- **Exercise prompt**
An exact, word-for-word copy of the entries is required, beginning at the line that contains "- save_vocabulary" and ending at the last line, both included.

Collection entries:
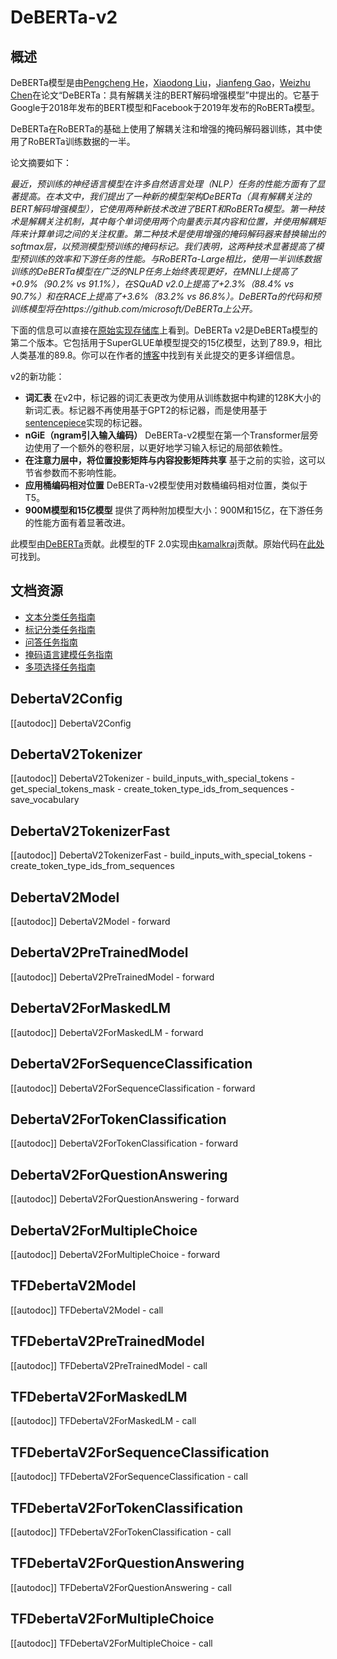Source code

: <!--版权所有 © 2020 Hugging Face团队.

根据Apache License, Version 2.0 (许可证)，除非符合许可证，否则你不得使用此文件。你可以从以下网址获得许可证的副本：

http://www.apache.org/licenses/LICENSE-2.0

除非根据适用法律要求或书面同意，否则以“按现状”的形式发布的软件在未附带任何明示或暗示的担保或条件的情况下分发。有关特定语言的详情请参阅许可协议。

请注意，此文件是Markdown格式，但包含特定于我们的文档构建器（类似于MDX）的语法，可能无法在Markdown查看器中正确渲染。-->

# DeBERTa-v2

## 概述

DeBERTa模型是由[Pengcheng He](https://arxiv.org/abs/2006.03654)，[Xiaodong Liu](https://arxiv.org/abs/2006.03654)，[Jianfeng Gao](https://arxiv.org/abs/2006.03654)，[Weizhu Chen](https://arxiv.org/abs/2006.03654)在论文“DeBERTa：具有解耦关注的BERT解码增强模型”中提出的。它基于Google于2018年发布的BERT模型和Facebook于2019年发布的RoBERTa模型。

DeBERTa在RoBERTa的基础上使用了解耦关注和增强的掩码解码器训练，其中使用了RoBERTa训练数据的一半。

论文摘要如下：

*最近，预训练的神经语言模型在许多自然语言处理（NLP）任务的性能方面有了显著提高。在本文中，我们提出了一种新的模型架构DeBERTa（具有解耦关注的BERT解码增强模型），它使用两种新技术改进了BERT和RoBERTa模型。第一种技术是解耦关注机制，其中每个单词使用两个向量表示其内容和位置，并使用解耦矩阵来计算单词之间的关注权重。第二种技术是使用增强的掩码解码器来替换输出的softmax层，以预测模型预训练的掩码标记。我们表明，这两种技术显著提高了模型预训练的效率和下游任务的性能。与RoBERTa-Large相比，使用一半训练数据训练的DeBERTa模型在广泛的NLP任务上始终表现更好，在MNLI上提高了+0.9%（90.2% vs 91.1%），在SQuAD v2.0上提高了+2.3%（88.4% vs 90.7%）和在RACE上提高了+3.6%（83.2% vs 86.8%）。DeBERTa的代码和预训练模型将在https://github.com/microsoft/DeBERTa上公开。*

下面的信息可以直接在[原始实现存储库](https://github.com/microsoft/DeBERTa)上看到。DeBERTa v2是DeBERTa模型的第二个版本。它包括用于SuperGLUE单模型提交的15亿模型，达到了89.9，相比人类基准的89.8。你可以在作者的[博客](https://www.microsoft.com/en-us/research/blog/microsoft-deberta-surpasses-human-performance-on-the-superglue-benchmark/)中找到有关此提交的更多详细信息。

v2的新功能：

- **词汇表** 在v2中，标记器的词汇表更改为使用从训练数据中构建的128K大小的新词汇表。标记器不再使用基于GPT2的标记器，而是使用基于[sentencepiece](https://github.com/google/sentencepiece)实现的标记器。
- **nGiE（ngram引入输入编码）** DeBERTa-v2模型在第一个Transformer层旁边使用了一个额外的卷积层，以更好地学习输入标记的局部依赖性。
- **在注意力层中，将位置投影矩阵与内容投影矩阵共享** 基于之前的实验，这可以节省参数而不影响性能。
- **应用桶编码相对位置** DeBERTa-v2模型使用对数桶编码相对位置，类似于T5。
- **900M模型和15亿模型** 提供了两种附加模型大小：900M和15亿，在下游任务的性能方面有着显著改进。

此模型由[DeBERTa](https://huggingface.co/DeBERTa)贡献。此模型的TF 2.0实现由[kamalkraj](https://huggingface.co/kamalkraj)贡献。原始代码在[此处](https://github.com/microsoft/DeBERTa)可找到。

## 文档资源

- [文本分类任务指南](../tasks/sequence_classification)
- [标记分类任务指南](../tasks/token_classification)
- [问答任务指南](../tasks/question_answering)
- [掩码语言建模任务指南](../tasks/masked_language_modeling)
- [多项选择任务指南](../tasks/multiple_choice)

## DebertaV2Config

[[autodoc]] DebertaV2Config

## DebertaV2Tokenizer

[[autodoc]] DebertaV2Tokenizer
    - build_inputs_with_special_tokens
    - get_special_tokens_mask
    - create_token_type_ids_from_sequences
    - save_vocabulary

## DebertaV2TokenizerFast

[[autodoc]] DebertaV2TokenizerFast
    - build_inputs_with_special_tokens
    - create_token_type_ids_from_sequences

## DebertaV2Model

[[autodoc]] DebertaV2Model
    - forward

## DebertaV2PreTrainedModel

[[autodoc]] DebertaV2PreTrainedModel
    - forward

## DebertaV2ForMaskedLM

[[autodoc]] DebertaV2ForMaskedLM
    - forward

## DebertaV2ForSequenceClassification

[[autodoc]] DebertaV2ForSequenceClassification
    - forward

## DebertaV2ForTokenClassification

[[autodoc]] DebertaV2ForTokenClassification
    - forward

## DebertaV2ForQuestionAnswering

[[autodoc]] DebertaV2ForQuestionAnswering
    - forward

## DebertaV2ForMultipleChoice

[[autodoc]] DebertaV2ForMultipleChoice
    - forward

## TFDebertaV2Model

[[autodoc]] TFDebertaV2Model
    - call

## TFDebertaV2PreTrainedModel

[[autodoc]] TFDebertaV2PreTrainedModel
    - call

## TFDebertaV2ForMaskedLM

[[autodoc]] TFDebertaV2ForMaskedLM
    - call

## TFDebertaV2ForSequenceClassification

[[autodoc]] TFDebertaV2ForSequenceClassification
    - call

## TFDebertaV2ForTokenClassification

[[autodoc]] TFDebertaV2ForTokenClassification
    - call

## TFDebertaV2ForQuestionAnswering

[[autodoc]] TFDebertaV2ForQuestionAnswering
    - call

## TFDebertaV2ForMultipleChoice

[[autodoc]] TFDebertaV2ForMultipleChoice
    - call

- **Reply**
    - save_vocabulary

## DebertaV2TokenizerFast

[[autodoc]] DebertaV2TokenizerFast
    - build_inputs_with_special_tokens
    - create_token_type_ids_from_sequences

## DebertaV2Model

[[autodoc]] DebertaV2Model
    - forward

## DebertaV2PreTrainedModel

[[autodoc]] DebertaV2PreTrainedModel
    - forward

## DebertaV2ForMaskedLM

[[autodoc]] DebertaV2ForMaskedLM
    - forward

## DebertaV2ForSequenceClassification

[[autodoc]] DebertaV2ForSequenceClassification
    - forward

## DebertaV2ForTokenClassification

[[autodoc]] DebertaV2ForTokenClassification
    - forward

## DebertaV2ForQuestionAnswering

[[autodoc]] DebertaV2ForQuestionAnswering
    - forward

## DebertaV2ForMultipleChoice

[[autodoc]] DebertaV2ForMultipleChoice
    - forward

## TFDebertaV2Model

[[autodoc]] TFDebertaV2Model
    - call

## TFDebertaV2PreTrainedModel

[[autodoc]] TFDebertaV2PreTrainedModel
    - call

## TFDebertaV2ForMaskedLM

[[autodoc]] TFDebertaV2ForMaskedLM
    - call

## TFDebertaV2ForSequenceClassification

[[autodoc]] TFDebertaV2ForSequenceClassification
    - call

## TFDebertaV2ForTokenClassification

[[autodoc]] TFDebertaV2ForTokenClassification
    - call

## TFDebertaV2ForQuestionAnswering

[[autodoc]] TFDebertaV2ForQuestionAnswering
    - call

## TFDebertaV2ForMultipleChoice

[[autodoc]] TFDebertaV2ForMultipleChoice
    - call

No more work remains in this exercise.